EUShare:
Table of Content
Table of Content
CNC drilling is one of the first processes engineers learn, and one of the most misunderstood once a project gets complicated. A hole that looks easy to spec on paper can turn into a broken drill, a missed tolerance, or a part that fails assembly if the wrong details get overlooked.
This guide breaks down what actually happens between a CAD file and a finished hole, and what decisions matter most along the way.
What Is CNC Drilling?
CNC drilling is a machining process that uses a rotating drill bit to cut holes into a workpiece. The machine controls where the hole goes, how deep it cuts, and how fast the bit moves. All of this comes from a pre-written program. The operator does not touch the tool during cutting.

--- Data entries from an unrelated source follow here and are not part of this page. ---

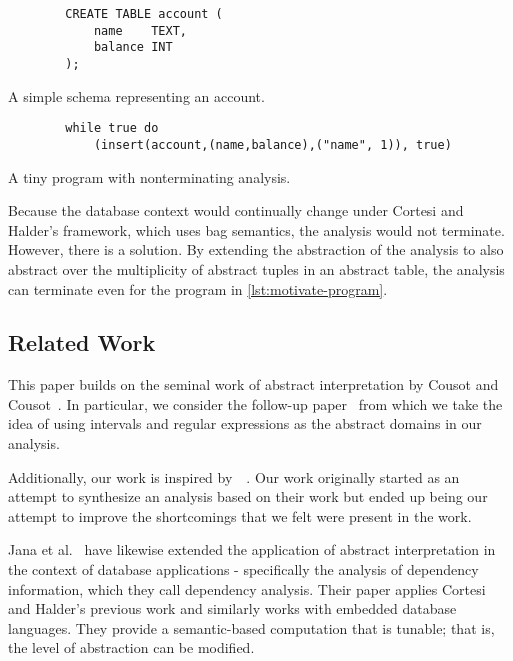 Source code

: \begin{listing}
    \begin{verbatim}
        CREATE TABLE account (
            name    TEXT,
            balance INT
        );
    \end{verbatim}
    \caption{A simple schema representing an account.}
    \label{lst:motivate-sql}
\end{listing}


\begin{listing}
    \begin{verbatim}
        while true do
            (insert(account,(name,balance),("name", 1)), true)
    \end{verbatim}
    \caption{A tiny program with nonterminating analysis.}
    \label{lst:motivate-program}
\end{listing}

Because the database context would continually change under Cortesi and Halder's framework, which uses bag semantics, the analysis would not terminate.
However, there is a solution.
By extending the abstraction of the analysis to also abstract over the multiplicity of abstract tuples in an abstract table, the analysis can terminate even for the program in \autoref{lst:motivate-program}.

\subsection{Related Work}\label{subsec:related-work}
This paper builds on the seminal work of abstract interpretation by Cousot and Cousot~\cite{cousot_abstract_1977}.
In particular, we consider the follow-up paper~\cite{cousot_abstract_1996} from which we take the idea of using intervals and regular expressions as the abstract domains in our analysis.

Additionally, our work is inspired by~~\cite{halder_abstract_2012}.
Our work originally started as an attempt to synthesize an analysis based on their work but ended up being our attempt to improve the shortcomings that we felt were present in the work.


Jana et al.~\cite{jana_extending_2020} have likewise extended the application of abstract interpretation in the context of database applications - specifically the analysis of dependency information, which they call dependency analysis.
Their paper applies Cortesi and Halder's previous work and similarly works with embedded database languages.
They provide a semantic-based computation that is tunable; that is, the level of abstraction can be modified.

The program uses G-code. This tells the spindle speed, feed rate, and hole position before the machine starts. Once the cycle runs, every hole comes out the same. That consistency is the main reason manufacturers choose CNC drilling over manual methods.
Holes made by CNC drilling serve many purposes. Fasteners go through them. Pins sit in them. Fluid and air pass through them. In most machined parts, holes are not optional. They are designed in from the start, and they need to be in the right place every time.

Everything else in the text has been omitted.